Check each line of the data, and copy those where "problems" appears.

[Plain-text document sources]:
☆ ☆ ☆

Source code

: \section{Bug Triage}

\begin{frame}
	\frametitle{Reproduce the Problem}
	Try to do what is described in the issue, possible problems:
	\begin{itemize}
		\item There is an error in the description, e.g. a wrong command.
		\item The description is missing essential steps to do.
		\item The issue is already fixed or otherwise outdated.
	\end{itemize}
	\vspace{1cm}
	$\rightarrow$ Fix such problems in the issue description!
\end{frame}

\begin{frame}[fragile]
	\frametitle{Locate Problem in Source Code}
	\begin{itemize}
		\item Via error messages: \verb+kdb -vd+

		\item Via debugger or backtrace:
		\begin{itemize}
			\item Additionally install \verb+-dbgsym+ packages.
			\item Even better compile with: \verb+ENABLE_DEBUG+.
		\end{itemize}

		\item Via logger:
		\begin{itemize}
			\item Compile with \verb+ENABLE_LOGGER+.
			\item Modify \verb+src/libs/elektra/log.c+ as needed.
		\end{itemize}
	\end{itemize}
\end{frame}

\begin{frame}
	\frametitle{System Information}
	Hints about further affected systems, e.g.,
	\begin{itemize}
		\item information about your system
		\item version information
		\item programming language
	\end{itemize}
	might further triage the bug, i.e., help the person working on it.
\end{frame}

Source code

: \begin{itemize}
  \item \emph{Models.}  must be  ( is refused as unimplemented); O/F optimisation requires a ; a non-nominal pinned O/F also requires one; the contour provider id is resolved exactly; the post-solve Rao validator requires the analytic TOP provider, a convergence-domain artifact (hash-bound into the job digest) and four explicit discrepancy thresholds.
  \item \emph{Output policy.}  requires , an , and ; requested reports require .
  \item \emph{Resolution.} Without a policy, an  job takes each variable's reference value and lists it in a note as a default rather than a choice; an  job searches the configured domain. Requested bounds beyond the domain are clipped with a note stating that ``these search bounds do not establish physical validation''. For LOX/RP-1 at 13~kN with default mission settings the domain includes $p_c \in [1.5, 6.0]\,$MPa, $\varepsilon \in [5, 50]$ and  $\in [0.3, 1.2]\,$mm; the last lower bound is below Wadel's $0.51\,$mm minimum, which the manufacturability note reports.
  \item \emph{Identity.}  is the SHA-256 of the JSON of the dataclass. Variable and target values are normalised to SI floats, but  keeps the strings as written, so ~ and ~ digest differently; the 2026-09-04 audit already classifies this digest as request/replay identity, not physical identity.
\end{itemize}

☆ ☆ ☆

[TASK SOLUTION]:
	Try to do what is described in the issue, possible problems:
	$\rightarrow$ Fix such problems in the issue description!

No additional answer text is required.